Every intent has to have a target node, what I want to do with the intent of customer.
For example: Customer wants to know more about the product, intent is recognized, continue in flow to ask for specific product name.
See the page - STEP 4. and STEP 5. in Creating Your First Virtual Assitant to see the intents in action
Fallback scenarios are a crucial component of the Answer node setup, as they provide fail-safe mechanisms for instances where the bot encounters challenges in processing user inputs or understanding their intents.
Fallback occurs under the following circumstances:
Failure to acquire input from speech-to-text (STT) conversion (applicable to voicebots and digital human only).
NO_INPUT: This signal, pertinent only to voicebots, arises when the STT module detects silence from the user.
NO_MATCH: Also exclusive to voicebots, this signal occurs when the STT module fails to transcribe the user's audio input into coherent words, such as in cases of background noise.
SHUT_UP: This signal, applicable solely to voicebots, triggers when the user's speech exceeds a predefined duration, indicating a prolonged input.
Recognition failure of user intent, resulting in no identified intent.
NOT_UNDERSTOOD: This signal applies to both voice and chat interactions, signifying that although an utterance was received, the intent recognition process failed to understand or select any options.
Each time a fallback occurs, irrespective of its trigger, the counter increments, recording the frequency of fallbacks encountered within that specific Answer node.
You have the option to chose between the following 2 courses of action, for the situation when a fallback is triggered in the conversation:
Transition to another node: you may opt to direct the conversation flow to a different node within the Digital Agent's flow. This action bypasses further interaction within the current node.
Custom Fallback message: Alternatively, you can specify a custom fallback message to be delivered to the user. This message prompts the user to retry or rephrase their input. Following the delivery of the custom fallback message, the conversation loops back to the beginning of the Answer node, affording the user a second opportunity to engage effectively. This loop mechanism provides users with a second chance to provide input and Digital agent with a second chance to process user query successfuly.
The behavior of the fallback counter is determined by its configuration:
Counter Set to 0: In this case, the conversation flow proceeds directly to the target node without considering the presence of a fallback message.

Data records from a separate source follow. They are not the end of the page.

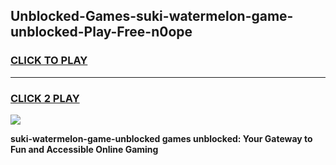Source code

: 
## Unblocked-Games-suki-watermelon-game-unblocked-Play-Free-n0ope
<h3>
<a href="https://premium76.site?title=suki-watermelon-game-unblocked&ref=10A">CLICK TO PLAY</a></h3>
<hr>

<h3>
<a href="https://premium76.site?title=suki-watermelon-game-unblocked&ref=10A">CLICK 2 PLAY</a>
  
</h3>

<a href="https://premium76.site?title=suki-watermelon-game-unblocked&ref=10A"><img src="https://clearcache.store/games.png"></a>


**suki-watermelon-game-unblocked games unblocked: Your Gateway to Fun and Accessible Online Gaming**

Counter Set to 1: Upon the first fallback occurrence, the conversation transitions to the first custom fallback message. Subsequently, upon encountering a second fallback, the flow proceeds to the target node as the maximum fallback count has been reached.
Counter Set to 2: The first fallback event directs the conversation to the First custom fallback message. Upon the second fallback, the flow transitions to the Repeated custom fallback message. Finally, upon encountering a third fallback, the conversation progresses to the target node, having exhausted the maximum fallback count.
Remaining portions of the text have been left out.